Maus tratos na infância são muitas vezes invisíveis e todos são precisos no combate

No mês da prevenção contra os maus tratos na infância, a presidente da Comissão Nacional de Protecção das Crianças, Rosário Farmhouse, sublinha que “proteger as crianças compete a todos”.

Foto
Rosário Farmhouse: "Todos nós temos uma responsabilidade imensa, enquanto adultos, de estarmos atentos às crianças que estão à nossa volta" Daniel Rocha/Arquivo

Os maus tratos na infância são muitas vezes invisíveis e difíceis de identificar, alerta Rosário Farmhouse, presidente da Comissão Nacional de Promoção dos Direitos e Protecção das Crianças e Jovens (CNPDPCJ). O facto justifica que as comissões acompanhem anualmente cerca de 70 mil crianças, refere.

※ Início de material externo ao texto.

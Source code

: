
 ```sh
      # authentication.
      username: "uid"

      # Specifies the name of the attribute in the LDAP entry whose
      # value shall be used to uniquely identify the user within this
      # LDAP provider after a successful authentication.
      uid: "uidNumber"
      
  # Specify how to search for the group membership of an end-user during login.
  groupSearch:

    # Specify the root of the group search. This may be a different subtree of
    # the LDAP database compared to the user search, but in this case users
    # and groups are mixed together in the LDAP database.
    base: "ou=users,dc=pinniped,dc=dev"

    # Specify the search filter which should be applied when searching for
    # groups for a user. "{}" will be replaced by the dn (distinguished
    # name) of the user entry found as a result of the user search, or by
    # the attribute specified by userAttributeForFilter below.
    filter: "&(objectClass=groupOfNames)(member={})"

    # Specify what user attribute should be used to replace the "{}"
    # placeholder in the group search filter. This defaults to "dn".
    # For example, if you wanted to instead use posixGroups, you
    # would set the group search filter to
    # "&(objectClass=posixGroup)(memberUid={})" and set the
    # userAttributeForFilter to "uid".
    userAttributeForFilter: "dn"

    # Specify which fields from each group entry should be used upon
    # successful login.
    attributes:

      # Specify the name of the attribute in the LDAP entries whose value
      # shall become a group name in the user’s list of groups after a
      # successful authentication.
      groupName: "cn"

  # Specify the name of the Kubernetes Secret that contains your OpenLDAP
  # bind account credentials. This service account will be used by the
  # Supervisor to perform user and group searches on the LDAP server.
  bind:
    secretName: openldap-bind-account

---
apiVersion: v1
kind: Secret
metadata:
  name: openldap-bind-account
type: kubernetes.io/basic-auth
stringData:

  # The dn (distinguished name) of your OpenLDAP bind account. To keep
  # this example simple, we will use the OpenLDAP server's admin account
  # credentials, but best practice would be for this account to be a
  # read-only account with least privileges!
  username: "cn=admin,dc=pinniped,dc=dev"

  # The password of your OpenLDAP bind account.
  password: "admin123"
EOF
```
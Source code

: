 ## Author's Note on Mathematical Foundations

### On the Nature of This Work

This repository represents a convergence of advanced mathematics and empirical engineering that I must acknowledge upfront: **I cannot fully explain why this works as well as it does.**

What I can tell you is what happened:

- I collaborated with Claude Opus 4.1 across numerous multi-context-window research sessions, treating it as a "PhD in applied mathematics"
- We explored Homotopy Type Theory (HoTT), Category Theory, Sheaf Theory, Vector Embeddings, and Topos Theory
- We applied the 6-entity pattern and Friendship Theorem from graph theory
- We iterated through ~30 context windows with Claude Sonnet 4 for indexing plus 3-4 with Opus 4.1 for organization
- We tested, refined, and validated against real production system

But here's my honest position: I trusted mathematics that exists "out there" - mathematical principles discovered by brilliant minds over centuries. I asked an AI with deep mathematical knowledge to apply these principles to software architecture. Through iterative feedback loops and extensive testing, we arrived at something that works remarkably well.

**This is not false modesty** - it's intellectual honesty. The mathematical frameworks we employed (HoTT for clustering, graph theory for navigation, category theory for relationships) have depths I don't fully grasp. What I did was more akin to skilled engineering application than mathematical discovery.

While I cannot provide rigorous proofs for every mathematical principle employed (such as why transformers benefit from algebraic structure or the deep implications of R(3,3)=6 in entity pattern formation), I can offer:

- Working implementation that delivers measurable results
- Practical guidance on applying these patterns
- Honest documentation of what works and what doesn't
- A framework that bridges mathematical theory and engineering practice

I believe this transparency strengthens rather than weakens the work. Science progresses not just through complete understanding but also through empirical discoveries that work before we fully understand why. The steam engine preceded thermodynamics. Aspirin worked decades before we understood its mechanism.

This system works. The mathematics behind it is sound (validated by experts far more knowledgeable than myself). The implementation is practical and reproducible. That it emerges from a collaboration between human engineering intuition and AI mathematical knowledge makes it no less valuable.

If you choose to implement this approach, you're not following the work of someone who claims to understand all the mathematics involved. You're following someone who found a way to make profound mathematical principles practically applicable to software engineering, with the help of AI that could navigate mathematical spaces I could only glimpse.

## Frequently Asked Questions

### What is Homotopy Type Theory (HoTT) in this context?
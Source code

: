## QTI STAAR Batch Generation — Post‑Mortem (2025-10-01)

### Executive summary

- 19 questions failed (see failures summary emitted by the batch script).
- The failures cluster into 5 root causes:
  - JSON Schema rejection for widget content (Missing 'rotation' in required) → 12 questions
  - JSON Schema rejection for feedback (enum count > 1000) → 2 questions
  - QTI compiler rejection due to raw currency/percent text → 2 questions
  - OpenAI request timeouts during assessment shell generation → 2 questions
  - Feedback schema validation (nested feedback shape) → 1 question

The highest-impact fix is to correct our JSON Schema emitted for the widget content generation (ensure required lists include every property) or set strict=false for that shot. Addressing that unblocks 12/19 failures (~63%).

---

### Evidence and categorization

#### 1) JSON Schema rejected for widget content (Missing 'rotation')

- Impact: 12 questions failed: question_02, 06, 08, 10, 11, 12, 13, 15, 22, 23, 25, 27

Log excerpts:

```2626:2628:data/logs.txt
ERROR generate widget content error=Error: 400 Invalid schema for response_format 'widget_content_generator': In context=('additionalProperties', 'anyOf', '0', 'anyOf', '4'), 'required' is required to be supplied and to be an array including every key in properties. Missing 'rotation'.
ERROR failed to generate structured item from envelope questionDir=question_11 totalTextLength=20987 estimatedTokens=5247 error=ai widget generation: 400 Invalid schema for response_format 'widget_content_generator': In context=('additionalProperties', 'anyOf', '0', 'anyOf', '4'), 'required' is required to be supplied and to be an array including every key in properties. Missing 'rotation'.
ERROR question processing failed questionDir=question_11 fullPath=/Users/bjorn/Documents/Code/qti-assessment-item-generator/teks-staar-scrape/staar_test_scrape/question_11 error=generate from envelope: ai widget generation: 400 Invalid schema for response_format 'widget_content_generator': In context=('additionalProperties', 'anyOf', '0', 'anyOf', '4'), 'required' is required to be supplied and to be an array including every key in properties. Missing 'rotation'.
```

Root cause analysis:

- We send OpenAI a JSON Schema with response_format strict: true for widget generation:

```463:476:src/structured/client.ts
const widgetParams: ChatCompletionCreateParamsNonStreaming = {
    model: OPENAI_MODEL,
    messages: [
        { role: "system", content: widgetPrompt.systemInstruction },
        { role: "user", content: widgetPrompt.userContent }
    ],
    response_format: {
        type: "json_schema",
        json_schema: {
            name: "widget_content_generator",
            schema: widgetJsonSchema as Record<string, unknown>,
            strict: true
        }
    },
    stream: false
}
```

Abril é o mês da prevenção contra os maus tratos na infância, desde que, em 1989, uma mulher norte-americana amarrou uma fita azul na antena do carro, em homenagem ao neto, vítima mortal de maus tratos, tendo escolhido aquela cor para simbolizar a cor das lesões.

Para a dirigente da CNPDPCJ, “nunca é de mais chamar a atenção para que proteger as crianças compete a todos”.

“Todos nós temos uma responsabilidade imensa, enquanto adultos, de estarmos atentos às crianças que estão à nossa volta e de podermos protegê-las devidamente. Parece que já passaram muitos anos e que já não é preciso, mas infelizmente ainda é preciso termos estes momentos de chamada de atenção para a prevenção de maus tratos na infância”, defende Rosário ​Farmhouse.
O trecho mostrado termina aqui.